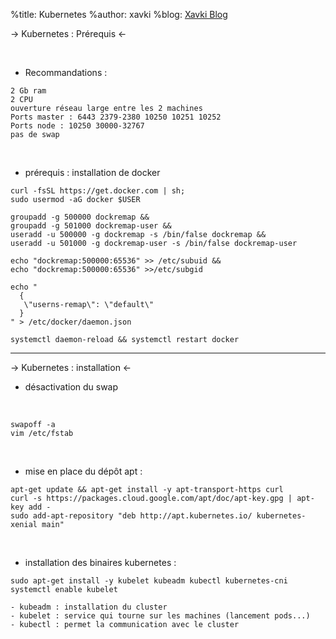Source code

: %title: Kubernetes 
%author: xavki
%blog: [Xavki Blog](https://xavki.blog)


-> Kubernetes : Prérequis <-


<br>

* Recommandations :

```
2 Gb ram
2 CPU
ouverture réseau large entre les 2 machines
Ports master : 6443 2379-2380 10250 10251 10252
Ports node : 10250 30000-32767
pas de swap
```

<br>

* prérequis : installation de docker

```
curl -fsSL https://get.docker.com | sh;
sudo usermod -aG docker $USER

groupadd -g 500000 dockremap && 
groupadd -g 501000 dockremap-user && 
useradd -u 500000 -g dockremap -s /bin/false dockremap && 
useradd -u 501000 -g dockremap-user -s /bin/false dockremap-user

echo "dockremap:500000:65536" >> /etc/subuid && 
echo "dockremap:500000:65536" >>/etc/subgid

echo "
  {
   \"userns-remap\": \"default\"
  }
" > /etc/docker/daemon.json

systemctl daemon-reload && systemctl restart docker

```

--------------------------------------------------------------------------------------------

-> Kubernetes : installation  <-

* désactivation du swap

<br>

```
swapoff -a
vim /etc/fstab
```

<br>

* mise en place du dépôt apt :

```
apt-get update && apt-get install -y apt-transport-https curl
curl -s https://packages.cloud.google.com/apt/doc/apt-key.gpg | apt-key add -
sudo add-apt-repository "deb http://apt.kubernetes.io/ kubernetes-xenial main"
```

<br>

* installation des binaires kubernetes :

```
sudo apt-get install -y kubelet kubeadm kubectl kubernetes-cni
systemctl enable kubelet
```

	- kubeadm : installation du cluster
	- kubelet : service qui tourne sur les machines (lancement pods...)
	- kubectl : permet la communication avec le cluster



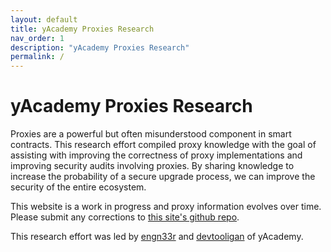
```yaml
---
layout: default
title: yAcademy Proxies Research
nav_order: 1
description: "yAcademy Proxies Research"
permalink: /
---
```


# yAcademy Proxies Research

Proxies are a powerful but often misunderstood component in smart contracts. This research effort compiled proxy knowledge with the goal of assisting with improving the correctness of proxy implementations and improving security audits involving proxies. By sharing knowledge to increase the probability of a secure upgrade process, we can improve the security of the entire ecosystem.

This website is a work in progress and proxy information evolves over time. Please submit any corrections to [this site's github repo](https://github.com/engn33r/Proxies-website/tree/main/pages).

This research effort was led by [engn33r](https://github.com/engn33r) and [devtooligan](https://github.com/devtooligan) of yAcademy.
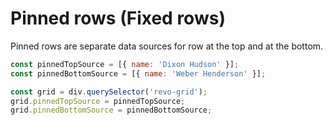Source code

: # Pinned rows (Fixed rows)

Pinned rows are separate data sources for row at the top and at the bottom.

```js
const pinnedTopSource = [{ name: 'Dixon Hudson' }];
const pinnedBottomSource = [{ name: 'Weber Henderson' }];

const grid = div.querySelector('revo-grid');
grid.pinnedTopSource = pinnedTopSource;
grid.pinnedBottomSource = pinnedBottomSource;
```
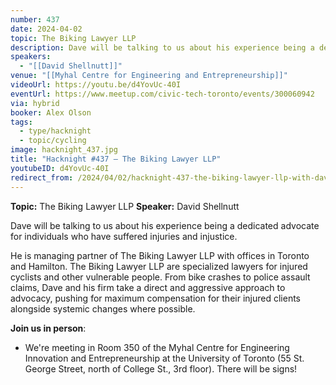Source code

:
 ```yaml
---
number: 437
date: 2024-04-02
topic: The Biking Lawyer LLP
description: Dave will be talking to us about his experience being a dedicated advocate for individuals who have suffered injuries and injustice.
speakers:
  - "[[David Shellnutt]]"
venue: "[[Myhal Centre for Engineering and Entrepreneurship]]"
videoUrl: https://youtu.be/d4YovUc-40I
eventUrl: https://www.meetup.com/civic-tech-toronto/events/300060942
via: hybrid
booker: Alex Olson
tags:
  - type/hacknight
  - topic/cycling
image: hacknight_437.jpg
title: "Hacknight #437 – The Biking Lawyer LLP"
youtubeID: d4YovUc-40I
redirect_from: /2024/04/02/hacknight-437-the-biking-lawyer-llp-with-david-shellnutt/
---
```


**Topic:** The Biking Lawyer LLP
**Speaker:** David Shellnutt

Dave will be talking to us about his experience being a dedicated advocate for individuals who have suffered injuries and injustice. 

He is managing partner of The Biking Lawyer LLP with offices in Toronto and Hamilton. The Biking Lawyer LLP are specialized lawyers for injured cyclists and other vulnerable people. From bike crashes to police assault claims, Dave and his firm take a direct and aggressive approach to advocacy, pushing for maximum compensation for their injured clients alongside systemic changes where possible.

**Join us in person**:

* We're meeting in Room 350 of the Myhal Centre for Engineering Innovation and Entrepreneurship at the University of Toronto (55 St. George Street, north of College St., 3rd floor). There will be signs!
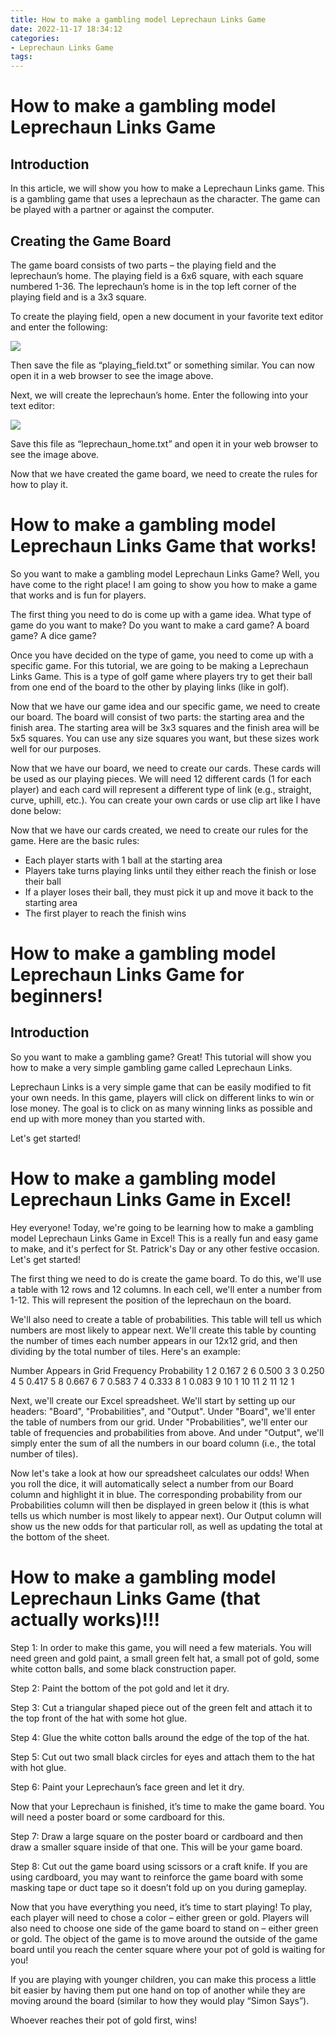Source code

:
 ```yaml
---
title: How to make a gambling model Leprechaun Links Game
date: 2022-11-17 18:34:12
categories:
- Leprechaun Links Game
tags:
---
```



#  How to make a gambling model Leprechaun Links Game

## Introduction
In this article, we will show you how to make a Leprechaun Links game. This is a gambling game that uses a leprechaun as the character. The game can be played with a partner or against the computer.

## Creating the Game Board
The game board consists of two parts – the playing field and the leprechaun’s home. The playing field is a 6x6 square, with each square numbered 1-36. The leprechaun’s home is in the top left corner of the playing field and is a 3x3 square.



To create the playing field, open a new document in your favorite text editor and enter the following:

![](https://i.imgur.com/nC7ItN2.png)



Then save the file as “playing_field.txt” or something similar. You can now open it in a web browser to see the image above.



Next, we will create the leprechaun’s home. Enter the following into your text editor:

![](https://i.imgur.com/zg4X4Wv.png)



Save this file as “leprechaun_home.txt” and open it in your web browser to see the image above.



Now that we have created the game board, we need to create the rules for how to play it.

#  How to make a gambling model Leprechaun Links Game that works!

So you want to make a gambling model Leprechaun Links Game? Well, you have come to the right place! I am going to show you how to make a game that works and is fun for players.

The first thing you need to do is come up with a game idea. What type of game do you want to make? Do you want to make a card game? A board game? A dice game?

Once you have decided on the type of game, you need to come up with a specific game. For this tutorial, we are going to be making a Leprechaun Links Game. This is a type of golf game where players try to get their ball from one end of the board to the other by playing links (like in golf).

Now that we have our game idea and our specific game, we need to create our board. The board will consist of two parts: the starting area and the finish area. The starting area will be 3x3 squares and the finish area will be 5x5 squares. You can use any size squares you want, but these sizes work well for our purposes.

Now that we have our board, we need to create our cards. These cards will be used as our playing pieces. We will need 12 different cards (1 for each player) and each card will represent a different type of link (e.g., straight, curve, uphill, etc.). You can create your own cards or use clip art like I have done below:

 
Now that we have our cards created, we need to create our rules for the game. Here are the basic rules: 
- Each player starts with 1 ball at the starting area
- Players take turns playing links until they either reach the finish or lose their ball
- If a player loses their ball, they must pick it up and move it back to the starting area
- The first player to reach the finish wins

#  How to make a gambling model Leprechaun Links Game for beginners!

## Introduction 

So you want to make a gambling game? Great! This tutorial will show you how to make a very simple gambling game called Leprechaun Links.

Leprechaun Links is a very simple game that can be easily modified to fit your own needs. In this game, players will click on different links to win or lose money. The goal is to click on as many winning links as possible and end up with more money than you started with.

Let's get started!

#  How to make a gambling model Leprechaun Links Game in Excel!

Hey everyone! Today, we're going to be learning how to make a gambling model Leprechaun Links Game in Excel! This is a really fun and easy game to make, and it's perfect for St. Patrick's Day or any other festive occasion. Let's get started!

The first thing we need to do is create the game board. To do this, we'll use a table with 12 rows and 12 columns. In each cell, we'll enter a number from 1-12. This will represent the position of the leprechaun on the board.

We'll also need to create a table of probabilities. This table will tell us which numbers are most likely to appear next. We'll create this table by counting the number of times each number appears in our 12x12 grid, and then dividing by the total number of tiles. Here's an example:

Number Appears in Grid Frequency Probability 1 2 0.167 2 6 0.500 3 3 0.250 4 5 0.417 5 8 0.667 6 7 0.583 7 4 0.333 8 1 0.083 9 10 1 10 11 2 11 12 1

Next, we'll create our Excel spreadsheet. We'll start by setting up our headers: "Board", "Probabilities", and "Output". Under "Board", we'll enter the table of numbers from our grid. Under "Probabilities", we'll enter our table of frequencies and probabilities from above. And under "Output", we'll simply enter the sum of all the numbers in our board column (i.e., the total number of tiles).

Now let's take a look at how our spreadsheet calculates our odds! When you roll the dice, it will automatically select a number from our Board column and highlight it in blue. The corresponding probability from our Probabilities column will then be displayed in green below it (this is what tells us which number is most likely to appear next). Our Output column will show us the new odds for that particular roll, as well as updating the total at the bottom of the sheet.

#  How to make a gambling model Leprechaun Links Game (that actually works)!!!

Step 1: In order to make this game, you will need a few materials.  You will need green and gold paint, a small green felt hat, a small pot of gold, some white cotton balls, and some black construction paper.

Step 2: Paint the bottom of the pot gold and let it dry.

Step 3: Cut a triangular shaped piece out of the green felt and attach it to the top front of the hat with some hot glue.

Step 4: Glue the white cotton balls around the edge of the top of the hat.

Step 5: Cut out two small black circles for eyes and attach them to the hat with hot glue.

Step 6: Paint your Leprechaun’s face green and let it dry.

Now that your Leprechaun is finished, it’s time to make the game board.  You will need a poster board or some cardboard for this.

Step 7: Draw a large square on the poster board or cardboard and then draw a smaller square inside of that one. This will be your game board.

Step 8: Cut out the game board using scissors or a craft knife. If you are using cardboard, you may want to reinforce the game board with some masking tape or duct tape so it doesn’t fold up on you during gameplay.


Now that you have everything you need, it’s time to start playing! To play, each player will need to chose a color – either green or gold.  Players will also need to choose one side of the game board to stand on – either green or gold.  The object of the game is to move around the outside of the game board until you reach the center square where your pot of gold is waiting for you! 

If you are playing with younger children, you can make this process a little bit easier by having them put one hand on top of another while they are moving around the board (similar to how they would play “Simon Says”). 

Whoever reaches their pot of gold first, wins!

━━━━━━━━━━━━━━━━━━━━━━━━━━━━━━

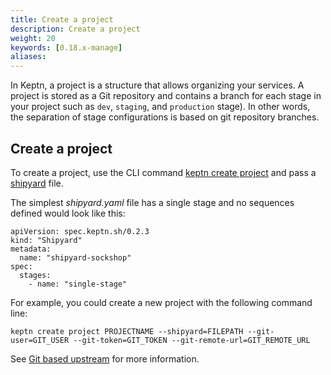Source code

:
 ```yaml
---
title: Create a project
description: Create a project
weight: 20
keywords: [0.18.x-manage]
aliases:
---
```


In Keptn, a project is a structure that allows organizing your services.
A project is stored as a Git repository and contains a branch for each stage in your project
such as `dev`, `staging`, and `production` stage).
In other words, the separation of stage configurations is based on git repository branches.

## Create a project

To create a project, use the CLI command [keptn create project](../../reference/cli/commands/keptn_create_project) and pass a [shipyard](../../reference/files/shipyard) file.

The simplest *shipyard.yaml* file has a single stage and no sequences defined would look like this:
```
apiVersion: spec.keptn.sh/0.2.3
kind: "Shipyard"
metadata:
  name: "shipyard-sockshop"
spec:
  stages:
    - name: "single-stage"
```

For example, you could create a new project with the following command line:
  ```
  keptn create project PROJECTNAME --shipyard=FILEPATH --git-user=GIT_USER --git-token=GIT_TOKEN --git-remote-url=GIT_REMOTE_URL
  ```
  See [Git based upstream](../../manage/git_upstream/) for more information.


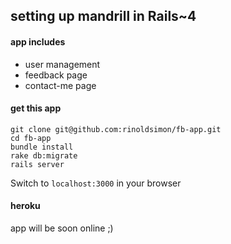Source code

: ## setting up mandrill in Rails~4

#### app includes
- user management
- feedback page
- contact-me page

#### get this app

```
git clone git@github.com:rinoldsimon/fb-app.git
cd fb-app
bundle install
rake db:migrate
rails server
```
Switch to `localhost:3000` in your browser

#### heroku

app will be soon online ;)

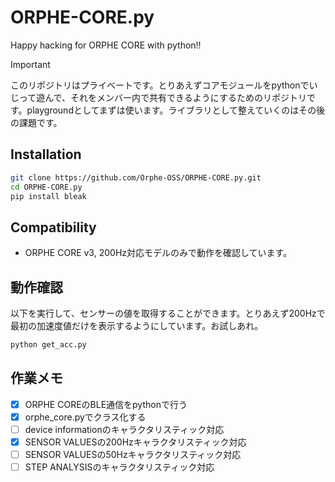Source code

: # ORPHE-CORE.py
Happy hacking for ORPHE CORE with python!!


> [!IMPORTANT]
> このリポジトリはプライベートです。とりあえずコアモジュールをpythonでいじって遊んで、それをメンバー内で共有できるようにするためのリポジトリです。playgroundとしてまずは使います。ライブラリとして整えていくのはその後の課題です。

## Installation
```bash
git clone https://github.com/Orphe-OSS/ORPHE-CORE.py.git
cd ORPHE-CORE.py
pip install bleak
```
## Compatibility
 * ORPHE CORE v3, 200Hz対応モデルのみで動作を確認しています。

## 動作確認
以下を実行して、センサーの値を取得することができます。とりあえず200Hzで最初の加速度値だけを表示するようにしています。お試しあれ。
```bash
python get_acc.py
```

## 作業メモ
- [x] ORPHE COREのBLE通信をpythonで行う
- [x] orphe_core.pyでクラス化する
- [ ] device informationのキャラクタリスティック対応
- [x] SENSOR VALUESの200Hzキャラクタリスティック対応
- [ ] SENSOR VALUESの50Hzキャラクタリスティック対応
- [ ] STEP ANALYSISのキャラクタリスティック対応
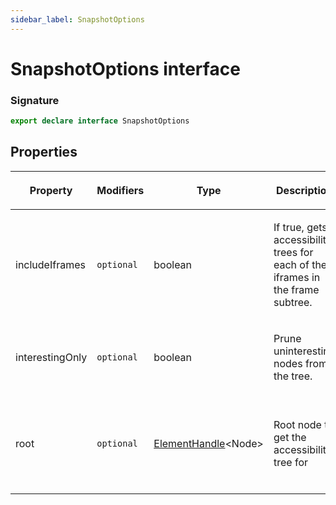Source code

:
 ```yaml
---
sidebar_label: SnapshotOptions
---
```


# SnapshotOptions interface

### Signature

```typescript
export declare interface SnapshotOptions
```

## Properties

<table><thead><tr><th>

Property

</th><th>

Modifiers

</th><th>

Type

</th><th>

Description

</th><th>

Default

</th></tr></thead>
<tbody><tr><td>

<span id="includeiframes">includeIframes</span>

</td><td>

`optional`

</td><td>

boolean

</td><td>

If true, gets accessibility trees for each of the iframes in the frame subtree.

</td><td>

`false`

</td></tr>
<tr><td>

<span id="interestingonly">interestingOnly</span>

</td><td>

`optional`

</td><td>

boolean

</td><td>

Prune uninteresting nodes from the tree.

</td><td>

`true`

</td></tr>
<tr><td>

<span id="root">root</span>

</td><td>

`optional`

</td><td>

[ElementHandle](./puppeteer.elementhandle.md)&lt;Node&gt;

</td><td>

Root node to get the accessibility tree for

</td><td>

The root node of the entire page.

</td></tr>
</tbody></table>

━━━━━━━━━━━━━━━━━━━━━━━━━━━━━━

» **WHAT THE TASK ASKS**
A clean copy is needed of the lines in the listing above from the one with "CORE v3, 200Hz対応モデルのみで動作を確認しています。" through the one with "</tbody></table>", exact in every word and free of pictures.

» **EXPECTED ANSWER**
 * ORPHE CORE v3, 200Hz対応モデルのみで動作を確認しています。

## 動作確認
以下を実行して、センサーの値を取得することができます。とりあえず200Hzで最初の加速度値だけを表示するようにしています。お試しあれ。
```bash
python get_acc.py
```

## 作業メモ
- [x] ORPHE COREのBLE通信をpythonで行う
- [x] orphe_core.pyでクラス化する
- [ ] device informationのキャラクタリスティック対応
- [x] SENSOR VALUESの200Hzキャラクタリスティック対応
- [ ] SENSOR VALUESの50Hzキャラクタリスティック対応
- [ ] STEP ANALYSISのキャラクタリスティック対応
Source code

:
 ```yaml
---
sidebar_label: SnapshotOptions
---
```


# SnapshotOptions interface

### Signature

```typescript
export declare interface SnapshotOptions
```

## Properties

<table><thead><tr><th>

Property

</th><th>

Modifiers

</th><th>

Type

</th><th>

Description

</th><th>

Default

</th></tr></thead>
<tbody><tr><td>

<span id="includeiframes">includeIframes</span>

</td><td>

`optional`

</td><td>

boolean

</td><td>

If true, gets accessibility trees for each of the iframes in the frame subtree.

</td><td>

`false`

</td></tr>
<tr><td>

<span id="interestingonly">interestingOnly</span>

</td><td>

`optional`

</td><td>

boolean

</td><td>

Prune uninteresting nodes from the tree.

</td><td>

`true`

</td></tr>
<tr><td>

<span id="root">root</span>

</td><td>

`optional`

</td><td>

[ElementHandle](./puppeteer.elementhandle.md)&lt;Node&gt;

</td><td>

Root node to get the accessibility tree for

</td><td>

The root node of the entire page.

</td></tr>
</tbody></table>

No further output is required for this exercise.